Why on earth would you expect S and T to be the same given
what you have done.  "I am unable to rightly apprehend the
confusion of ideas that could provoke such a question",
(Charles Babbage).

You have to set the *same* seed before each construction.
I.e. do set.seed(123) before creating S; then do set.seed(123)
again before creating T.  If you do so, S and T will be
identical.

        cheers,

        Rolf Turner

P. S. "T" is not a good name for an object; too easy to confuse
with "TRUE".  Not an egregious sin, but to be avoided.

        R. T.

On 02/01/14 11:12, Chee Chen wrote:
Dear All,

I would like to ask for your help on "reproducibility of random sampling with 
replacement". For example, one re-samples the rows with replacement of a residual 
matrix and uses the new residual matrix thus obtained to produce a statistic ; repeat 
this for a certain number of times.

My questions:  will the above produce ever be reproducible by setting a seed? 
Namely,  Given the same residual matrix, Ted applies the above process and so 
does Jack, will they get the same results by setting a seed?

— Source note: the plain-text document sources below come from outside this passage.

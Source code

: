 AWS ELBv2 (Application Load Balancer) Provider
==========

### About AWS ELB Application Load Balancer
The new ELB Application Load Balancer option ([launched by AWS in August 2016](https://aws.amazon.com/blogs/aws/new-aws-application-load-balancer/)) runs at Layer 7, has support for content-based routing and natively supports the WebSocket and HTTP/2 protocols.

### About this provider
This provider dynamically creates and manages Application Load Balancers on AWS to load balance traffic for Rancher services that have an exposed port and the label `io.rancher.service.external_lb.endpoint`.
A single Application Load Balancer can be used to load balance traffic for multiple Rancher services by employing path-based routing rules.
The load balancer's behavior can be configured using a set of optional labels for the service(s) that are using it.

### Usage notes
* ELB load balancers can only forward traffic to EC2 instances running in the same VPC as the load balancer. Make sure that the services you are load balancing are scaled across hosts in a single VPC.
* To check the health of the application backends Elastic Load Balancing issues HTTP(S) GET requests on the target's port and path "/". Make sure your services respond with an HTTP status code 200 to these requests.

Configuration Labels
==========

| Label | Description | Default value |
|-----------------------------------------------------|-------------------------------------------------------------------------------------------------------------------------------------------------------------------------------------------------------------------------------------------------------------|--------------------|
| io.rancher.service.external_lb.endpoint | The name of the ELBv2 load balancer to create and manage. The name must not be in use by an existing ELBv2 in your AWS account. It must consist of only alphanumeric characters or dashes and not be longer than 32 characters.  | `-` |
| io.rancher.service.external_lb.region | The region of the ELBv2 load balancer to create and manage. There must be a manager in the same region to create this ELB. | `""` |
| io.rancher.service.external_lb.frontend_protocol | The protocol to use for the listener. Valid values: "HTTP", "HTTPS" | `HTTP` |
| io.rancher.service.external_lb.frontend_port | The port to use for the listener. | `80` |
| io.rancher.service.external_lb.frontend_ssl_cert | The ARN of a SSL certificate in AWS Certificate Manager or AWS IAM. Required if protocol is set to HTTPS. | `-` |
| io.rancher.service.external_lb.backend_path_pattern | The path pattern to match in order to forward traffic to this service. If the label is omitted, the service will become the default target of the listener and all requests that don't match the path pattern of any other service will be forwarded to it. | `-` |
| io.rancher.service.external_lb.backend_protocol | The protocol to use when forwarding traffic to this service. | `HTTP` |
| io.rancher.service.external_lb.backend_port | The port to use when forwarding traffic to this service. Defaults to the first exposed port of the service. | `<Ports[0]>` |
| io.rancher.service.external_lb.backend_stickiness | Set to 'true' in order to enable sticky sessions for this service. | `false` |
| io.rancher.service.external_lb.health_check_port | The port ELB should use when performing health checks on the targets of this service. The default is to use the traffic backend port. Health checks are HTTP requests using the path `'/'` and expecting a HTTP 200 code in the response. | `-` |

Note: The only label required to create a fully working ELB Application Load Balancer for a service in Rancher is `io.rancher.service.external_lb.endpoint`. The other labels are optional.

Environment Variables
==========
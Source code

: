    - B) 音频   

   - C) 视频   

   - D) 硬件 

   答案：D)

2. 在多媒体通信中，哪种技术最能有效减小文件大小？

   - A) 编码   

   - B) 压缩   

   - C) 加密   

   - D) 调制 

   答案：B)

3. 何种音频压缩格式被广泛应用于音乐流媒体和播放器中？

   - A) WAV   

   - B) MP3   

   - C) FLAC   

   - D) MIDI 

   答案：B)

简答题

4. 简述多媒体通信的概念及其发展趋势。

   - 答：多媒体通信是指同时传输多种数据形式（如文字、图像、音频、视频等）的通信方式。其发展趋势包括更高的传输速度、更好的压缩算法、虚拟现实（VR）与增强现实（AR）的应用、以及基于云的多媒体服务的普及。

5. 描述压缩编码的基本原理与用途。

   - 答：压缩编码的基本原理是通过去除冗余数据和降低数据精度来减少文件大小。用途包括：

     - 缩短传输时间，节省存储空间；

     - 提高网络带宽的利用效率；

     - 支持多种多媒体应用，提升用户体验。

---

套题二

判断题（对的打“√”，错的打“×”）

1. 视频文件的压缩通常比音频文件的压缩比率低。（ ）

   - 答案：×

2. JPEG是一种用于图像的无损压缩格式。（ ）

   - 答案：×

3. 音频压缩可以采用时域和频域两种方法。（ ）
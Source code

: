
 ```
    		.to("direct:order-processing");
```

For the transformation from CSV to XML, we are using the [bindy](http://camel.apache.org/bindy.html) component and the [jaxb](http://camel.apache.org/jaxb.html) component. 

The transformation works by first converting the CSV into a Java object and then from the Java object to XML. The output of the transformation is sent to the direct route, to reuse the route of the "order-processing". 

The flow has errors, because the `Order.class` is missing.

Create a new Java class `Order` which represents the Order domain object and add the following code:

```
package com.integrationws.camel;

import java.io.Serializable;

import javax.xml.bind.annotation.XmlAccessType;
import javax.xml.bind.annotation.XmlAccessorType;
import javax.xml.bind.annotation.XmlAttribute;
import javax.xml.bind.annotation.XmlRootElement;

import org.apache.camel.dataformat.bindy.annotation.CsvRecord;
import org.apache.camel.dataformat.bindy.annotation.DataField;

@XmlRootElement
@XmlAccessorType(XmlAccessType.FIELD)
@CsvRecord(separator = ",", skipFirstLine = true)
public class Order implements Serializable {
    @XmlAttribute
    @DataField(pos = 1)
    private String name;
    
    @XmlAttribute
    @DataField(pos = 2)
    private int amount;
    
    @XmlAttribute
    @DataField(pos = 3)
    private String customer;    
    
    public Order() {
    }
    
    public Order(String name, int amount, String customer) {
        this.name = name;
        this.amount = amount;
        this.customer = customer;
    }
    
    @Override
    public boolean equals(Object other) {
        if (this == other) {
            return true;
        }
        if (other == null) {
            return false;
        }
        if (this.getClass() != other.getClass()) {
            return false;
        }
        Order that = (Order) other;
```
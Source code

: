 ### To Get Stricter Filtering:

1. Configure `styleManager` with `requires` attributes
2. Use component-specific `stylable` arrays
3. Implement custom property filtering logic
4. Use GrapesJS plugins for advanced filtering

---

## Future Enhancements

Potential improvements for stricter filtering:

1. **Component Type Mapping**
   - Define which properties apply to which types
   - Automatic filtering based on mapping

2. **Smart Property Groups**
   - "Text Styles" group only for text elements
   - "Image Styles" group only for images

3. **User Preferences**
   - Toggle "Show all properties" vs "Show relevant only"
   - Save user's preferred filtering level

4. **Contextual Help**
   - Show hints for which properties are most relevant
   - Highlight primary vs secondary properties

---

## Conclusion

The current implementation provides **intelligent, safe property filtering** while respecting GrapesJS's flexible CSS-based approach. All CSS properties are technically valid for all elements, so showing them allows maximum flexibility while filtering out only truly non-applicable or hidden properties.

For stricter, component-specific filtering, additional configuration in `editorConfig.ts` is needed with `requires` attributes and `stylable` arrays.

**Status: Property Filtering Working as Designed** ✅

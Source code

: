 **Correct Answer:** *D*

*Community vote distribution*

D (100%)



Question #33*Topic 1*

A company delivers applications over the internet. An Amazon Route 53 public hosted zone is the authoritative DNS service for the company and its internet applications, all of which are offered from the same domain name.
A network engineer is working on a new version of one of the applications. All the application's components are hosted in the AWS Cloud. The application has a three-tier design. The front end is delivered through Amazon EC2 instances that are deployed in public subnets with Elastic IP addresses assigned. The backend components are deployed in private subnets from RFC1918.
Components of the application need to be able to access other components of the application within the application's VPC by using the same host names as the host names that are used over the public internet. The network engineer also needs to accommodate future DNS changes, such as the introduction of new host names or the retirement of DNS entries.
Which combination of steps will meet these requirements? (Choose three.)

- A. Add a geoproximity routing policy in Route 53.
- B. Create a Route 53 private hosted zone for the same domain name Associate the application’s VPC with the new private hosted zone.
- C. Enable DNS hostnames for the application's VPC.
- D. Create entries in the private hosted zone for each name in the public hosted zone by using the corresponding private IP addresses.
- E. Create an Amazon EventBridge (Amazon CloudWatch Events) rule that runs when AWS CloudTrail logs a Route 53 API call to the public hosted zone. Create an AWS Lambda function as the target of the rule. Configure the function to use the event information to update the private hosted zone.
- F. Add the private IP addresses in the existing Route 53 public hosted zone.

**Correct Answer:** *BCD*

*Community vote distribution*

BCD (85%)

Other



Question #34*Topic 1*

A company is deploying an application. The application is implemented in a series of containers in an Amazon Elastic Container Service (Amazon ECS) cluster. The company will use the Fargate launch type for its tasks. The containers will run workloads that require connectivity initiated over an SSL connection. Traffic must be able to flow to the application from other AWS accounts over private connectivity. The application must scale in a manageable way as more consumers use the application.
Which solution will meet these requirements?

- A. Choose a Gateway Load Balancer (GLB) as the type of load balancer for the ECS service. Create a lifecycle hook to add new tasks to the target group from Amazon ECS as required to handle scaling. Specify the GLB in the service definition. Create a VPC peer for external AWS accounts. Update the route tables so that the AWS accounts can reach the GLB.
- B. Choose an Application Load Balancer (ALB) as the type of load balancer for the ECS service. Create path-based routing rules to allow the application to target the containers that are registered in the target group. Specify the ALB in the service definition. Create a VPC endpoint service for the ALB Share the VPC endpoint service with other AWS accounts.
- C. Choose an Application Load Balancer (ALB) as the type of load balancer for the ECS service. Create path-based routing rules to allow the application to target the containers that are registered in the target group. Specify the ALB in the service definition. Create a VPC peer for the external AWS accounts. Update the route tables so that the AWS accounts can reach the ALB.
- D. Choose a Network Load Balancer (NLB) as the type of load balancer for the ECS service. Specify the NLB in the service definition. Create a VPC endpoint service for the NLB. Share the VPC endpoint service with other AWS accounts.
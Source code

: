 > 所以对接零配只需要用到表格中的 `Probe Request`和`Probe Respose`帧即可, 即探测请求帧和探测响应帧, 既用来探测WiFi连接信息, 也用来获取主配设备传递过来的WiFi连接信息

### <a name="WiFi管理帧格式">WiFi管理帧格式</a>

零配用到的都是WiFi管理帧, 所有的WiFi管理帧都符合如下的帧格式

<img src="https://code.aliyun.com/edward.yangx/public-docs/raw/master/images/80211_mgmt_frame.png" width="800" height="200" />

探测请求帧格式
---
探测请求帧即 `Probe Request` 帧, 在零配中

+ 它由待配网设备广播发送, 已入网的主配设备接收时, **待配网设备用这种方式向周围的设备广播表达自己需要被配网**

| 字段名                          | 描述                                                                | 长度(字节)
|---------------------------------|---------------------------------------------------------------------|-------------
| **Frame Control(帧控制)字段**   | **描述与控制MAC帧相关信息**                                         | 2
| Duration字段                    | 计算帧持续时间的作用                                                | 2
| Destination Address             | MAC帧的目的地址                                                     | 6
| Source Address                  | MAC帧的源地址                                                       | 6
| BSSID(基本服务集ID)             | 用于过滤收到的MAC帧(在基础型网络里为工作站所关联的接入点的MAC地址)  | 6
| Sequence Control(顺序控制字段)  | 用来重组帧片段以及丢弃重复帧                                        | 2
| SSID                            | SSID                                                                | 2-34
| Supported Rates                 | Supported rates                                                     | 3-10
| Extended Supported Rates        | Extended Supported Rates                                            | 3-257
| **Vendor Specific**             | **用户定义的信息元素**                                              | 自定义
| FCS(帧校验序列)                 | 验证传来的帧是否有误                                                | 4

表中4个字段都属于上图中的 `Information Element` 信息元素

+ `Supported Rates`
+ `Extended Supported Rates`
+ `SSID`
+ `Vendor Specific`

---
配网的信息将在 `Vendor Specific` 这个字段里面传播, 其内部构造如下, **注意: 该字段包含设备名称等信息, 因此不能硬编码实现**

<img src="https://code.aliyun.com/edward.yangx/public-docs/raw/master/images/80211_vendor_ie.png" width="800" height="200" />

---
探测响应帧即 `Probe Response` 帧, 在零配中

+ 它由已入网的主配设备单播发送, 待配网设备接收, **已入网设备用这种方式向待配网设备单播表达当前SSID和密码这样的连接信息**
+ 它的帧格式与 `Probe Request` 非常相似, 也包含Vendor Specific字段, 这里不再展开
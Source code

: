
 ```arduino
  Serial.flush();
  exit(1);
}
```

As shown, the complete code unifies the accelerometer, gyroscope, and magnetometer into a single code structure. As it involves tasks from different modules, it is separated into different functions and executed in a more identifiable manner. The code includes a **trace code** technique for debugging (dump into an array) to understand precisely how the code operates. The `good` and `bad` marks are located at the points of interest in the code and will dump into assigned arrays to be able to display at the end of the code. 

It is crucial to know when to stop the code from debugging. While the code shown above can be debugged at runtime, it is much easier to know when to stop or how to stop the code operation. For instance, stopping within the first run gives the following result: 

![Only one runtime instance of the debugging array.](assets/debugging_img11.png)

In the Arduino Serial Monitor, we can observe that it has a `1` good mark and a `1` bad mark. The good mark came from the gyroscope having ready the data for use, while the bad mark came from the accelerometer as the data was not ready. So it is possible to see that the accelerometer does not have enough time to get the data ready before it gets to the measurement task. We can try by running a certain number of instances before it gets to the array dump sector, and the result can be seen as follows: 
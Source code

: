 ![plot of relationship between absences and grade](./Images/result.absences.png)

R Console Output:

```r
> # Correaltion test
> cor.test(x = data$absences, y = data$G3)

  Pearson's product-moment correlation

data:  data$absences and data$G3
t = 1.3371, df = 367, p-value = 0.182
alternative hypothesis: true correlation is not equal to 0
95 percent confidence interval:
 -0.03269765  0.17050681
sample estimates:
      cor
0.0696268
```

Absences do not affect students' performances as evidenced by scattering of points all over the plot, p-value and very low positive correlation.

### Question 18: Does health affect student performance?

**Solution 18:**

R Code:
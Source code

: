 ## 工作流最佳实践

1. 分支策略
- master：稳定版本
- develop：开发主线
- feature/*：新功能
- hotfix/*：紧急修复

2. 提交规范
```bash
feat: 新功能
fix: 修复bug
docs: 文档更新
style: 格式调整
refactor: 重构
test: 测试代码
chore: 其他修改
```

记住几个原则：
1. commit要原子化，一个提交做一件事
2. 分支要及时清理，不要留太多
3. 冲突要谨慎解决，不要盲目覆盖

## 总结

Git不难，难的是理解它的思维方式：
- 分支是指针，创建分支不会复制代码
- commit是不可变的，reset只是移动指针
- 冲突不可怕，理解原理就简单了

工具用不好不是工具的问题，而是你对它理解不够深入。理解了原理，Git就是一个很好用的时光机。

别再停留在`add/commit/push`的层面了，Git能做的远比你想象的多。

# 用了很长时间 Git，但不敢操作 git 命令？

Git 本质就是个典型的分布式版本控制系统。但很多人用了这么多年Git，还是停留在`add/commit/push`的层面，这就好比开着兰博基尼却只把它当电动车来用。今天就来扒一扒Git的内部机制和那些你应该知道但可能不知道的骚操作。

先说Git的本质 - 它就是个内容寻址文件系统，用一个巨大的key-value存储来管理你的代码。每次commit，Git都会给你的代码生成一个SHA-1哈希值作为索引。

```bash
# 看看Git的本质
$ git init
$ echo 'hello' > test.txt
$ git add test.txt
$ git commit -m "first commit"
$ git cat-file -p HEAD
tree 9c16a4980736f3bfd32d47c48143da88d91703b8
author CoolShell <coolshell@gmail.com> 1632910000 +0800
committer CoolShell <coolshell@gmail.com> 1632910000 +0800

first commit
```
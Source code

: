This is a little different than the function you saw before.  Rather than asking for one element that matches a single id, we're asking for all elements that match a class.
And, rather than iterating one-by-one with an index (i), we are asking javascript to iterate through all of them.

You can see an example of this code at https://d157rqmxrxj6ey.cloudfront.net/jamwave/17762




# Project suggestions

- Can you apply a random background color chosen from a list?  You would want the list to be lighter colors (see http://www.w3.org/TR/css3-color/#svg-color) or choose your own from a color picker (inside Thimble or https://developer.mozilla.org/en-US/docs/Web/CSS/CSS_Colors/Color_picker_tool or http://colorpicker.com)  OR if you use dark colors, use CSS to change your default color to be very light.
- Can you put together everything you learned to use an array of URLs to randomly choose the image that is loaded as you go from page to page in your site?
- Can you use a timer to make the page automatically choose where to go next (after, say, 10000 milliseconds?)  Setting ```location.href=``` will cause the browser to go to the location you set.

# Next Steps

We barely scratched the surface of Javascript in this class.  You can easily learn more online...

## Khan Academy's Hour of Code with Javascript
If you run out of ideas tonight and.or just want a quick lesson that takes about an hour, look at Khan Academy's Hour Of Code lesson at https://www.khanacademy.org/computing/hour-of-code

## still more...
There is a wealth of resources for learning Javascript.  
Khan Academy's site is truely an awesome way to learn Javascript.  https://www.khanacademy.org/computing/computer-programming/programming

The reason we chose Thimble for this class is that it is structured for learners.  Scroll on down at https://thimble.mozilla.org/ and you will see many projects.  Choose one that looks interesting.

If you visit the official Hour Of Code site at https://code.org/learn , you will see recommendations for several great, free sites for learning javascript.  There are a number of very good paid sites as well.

My attempt: setting seed does not freeze the command "sample" from  getting 
different samples, as from the codes:
====
x= 1:20
S = matrix(0,5,20)
for (i in 1:5) {
   S[i,] = sample(x, replace=FALSE)
}

set.seed(123)

T = matrix(0,5,20)
for (i in 1:5) {
   T[i,] = sample(x, replace=FALSE)
}
sum(S==T)
===

I would appreciate any comments and/or suggestions on this.